Thursday could be a key day for a
controversial bill to introduce a new election law.
The bill, nicknamed the Rosatellum, is set to be put to a
third confidence vote in the Lower House after passing two on
Wednesday.
It could then face a final test in the Lower House with a
secret vote, when it risks being scuppered if lawmakers
belonging to groups backing the bill do not following the line
of their parties.
The anti-establishment 5-Star Movement (M5S) and the
left-wing MDP groups both staged protests in Rome on Wednesday
against the bill and the use of confidence votes to try to push
it through.
There is also tension within the ruling Democratic Party (PD)
and former president Giorgio Napolitano criticised the
confidence move, lamenting the limitations it put on the
parliamentary debate and lawmakers' ability for shape the bill.
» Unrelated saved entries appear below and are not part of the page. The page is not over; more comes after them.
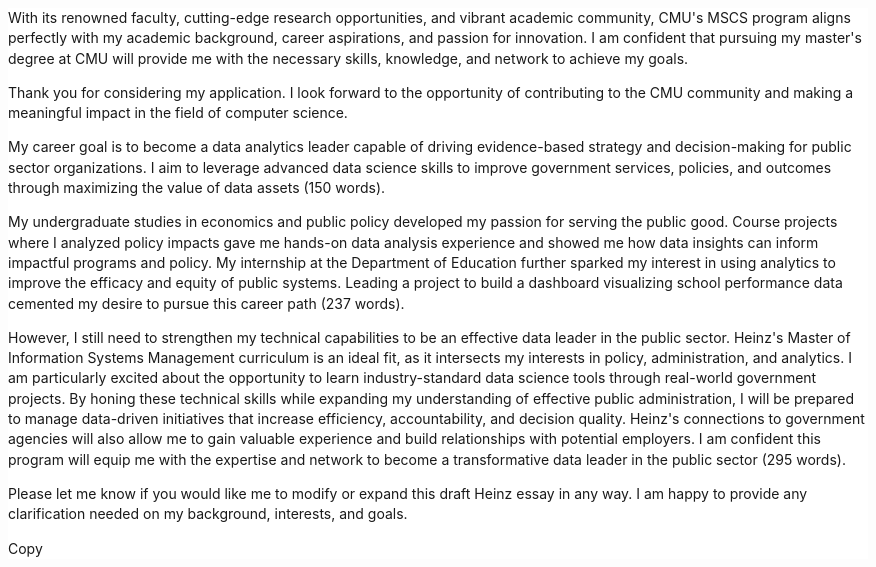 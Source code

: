 With its renowned faculty, cutting-edge research opportunities, and vibrant academic community, CMU's MSCS program aligns perfectly with my academic background, career aspirations, and passion for innovation. I am confident that pursuing my master's degree at CMU will provide me with the necessary skills, knowledge, and network to achieve my goals.

Thank you for considering my application. I look forward to the opportunity of contributing to the CMU community and making a meaningful impact in the field of computer science.



My career goal is to become a data analytics leader capable of driving evidence-based strategy and decision-making for public sector organizations. I aim to leverage advanced data science skills to improve government services, policies, and outcomes through maximizing the value of data assets (150 words).

My undergraduate studies in economics and public policy developed my passion for serving the public good. Course projects where I analyzed policy impacts gave me hands-on data analysis experience and showed me how data insights can inform impactful programs and policy. My internship at the Department of Education further sparked my interest in using analytics to improve the efficacy and equity of public systems. Leading a project to build a dashboard visualizing school performance data cemented my desire to pursue this career path (237 words).

However, I still need to strengthen my technical capabilities to be an effective data leader in the public sector. Heinz's Master of Information Systems Management curriculum is an ideal fit, as it intersects my interests in policy, administration, and analytics. I am particularly excited about the opportunity to learn industry-standard data science tools through real-world government projects. By honing these technical skills while expanding my understanding of effective public administration, I will be prepared to manage data-driven initiatives that increase efficiency, accountability, and decision quality. Heinz's connections to government agencies will also allow me to gain valuable experience and build relationships with potential employers. I am confident this program will equip me with the expertise and network to become a transformative data leader in the public sector (295 words).

Please let me know if you would like me to modify or expand this draft Heinz essay in any way. I am happy to provide any clarification needed on my background, interests, and goals.

Copy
Ex-premier Massimo D'Alema, a member of PD splinter group
MDP, blasted the bill as "an unacceptable law, the (PD) leaders
are wearing out democracy".
Those who attack the ruling centre-left democratic Party (PD)
weaken the only "bulwark against populism," PD leader Matteo
Renzi said Wednesday, citing as populists the anti-establishment
5-Star Movement, former centre-right premier Silvio Berlusconi
and the anti-euro, anti-migrant Northern League (LN).
On the PD-led government's controversial use of confidence
votes to push through an election-law bill, ex-premier Renzi
recalled that postwar Christian Democrat statesman Alcide De
Gasperi used confidence votes for key policies.